When I introduced myself, he said, “Thank you, Father, for coming! A couple dropped in to see me this morning with Holy Communion. I suddenly realized I need to make my peace with God.”  

“Good,” I said, “I can hear your confession, give you the Anointing of the Sick and Holy Communion!”  

“That would be great!” he said. “I’ve been thinking about this all morning! As near as I can remember I think it must be about 62 years since I last went to confession.”  

I can still feel the hair rising on the back of my neck when I heard that. I realized I was witnessing another miracle of grace!  

I heard the man’s confession, anointed him, gave him Holy Communion and three days later officiated at his funeral.  

I could share with you 40 or more similar stories. It happens so often that I now tell people that I will use them for bait and together we may catch a big fish. Through such experiences I have come to recognize this special ecclesial benefit attached to suffering and the Sacrament of the Anointing of the Sick. People have also told me that by uniting their suffering with those of Jesus on the cross, they find meaning and purpose in their sufferings.  

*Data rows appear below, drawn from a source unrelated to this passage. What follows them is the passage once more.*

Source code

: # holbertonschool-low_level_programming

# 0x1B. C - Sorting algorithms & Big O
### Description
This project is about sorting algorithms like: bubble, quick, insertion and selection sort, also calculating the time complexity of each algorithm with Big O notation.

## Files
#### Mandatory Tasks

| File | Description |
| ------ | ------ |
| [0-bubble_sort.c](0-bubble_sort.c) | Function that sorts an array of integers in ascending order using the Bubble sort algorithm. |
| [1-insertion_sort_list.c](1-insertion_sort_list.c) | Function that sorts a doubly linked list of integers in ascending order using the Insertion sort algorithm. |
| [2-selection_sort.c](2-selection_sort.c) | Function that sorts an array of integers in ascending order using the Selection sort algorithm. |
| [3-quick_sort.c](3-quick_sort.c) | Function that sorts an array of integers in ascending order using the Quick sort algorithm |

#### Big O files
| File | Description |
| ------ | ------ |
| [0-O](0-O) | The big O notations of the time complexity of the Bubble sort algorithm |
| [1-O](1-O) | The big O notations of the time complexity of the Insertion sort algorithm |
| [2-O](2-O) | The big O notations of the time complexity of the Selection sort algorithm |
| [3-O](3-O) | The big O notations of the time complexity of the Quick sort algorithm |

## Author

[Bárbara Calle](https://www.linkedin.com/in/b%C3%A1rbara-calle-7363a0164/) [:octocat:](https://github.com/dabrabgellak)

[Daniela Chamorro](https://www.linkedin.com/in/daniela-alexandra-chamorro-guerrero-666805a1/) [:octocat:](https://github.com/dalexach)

One final passage I often share with the elderly who are confined to a wheelchair, sick bed or nursing home, is an account of one of the post-resurrection appearances of Jesus to Peter, John and some of the other disciples (Jn 21:1-19). First Jesus gives Peter a chance to make up for his threefold denial by asking him: “Simon, son of John, do you love me?” (Jn 21:16).

St. Peter Crucified

Then Jesus says to Peter, “I tell you solemnly, as a young man you fastened your belt and went about as you pleased; but when you are older you will stretch out your hands, and another will tie you fast and carry you off against your will” (21:18).  

The Gospel continues: “What He said indicated the sort of death by which Peter would glorify God” (21:19). We know from tradition that in his old age Peter was led out and crucified in the Circus Maximus.  

I remind people who have suffered a debilitating illness that when they were young, they too went about as they pleased, but now they are confined to their sick bed or wheelchair. By accepting and embracing this cross as St. Peter did, they too can glorify God.  

Such an attitude can give meaning and purpose to their suffering when otherwise there may be only frustration, anger and pain. By embracing their crosses they too can make up “what is lacking in the afflictions of Christ on the cross on behalf of his body, which is the Church” (Col 1:24).  

As stated in the Catechism of the Catholic Church, No. 1521: “By the grace of this sacrament the sick person receives the strength and the gift of uniting himself more closely to Christ’s Passion: in a certain way he is consecrated to bear fruit by configuration to the Savior’s redemptive Passion. Suffering, a consequence of original sin, acquires a new meaning; it becomes a participation in the saving work of Jesus.” TP  

Father Miksch is pastor of St. Isidore Parish in Columbus, Neb.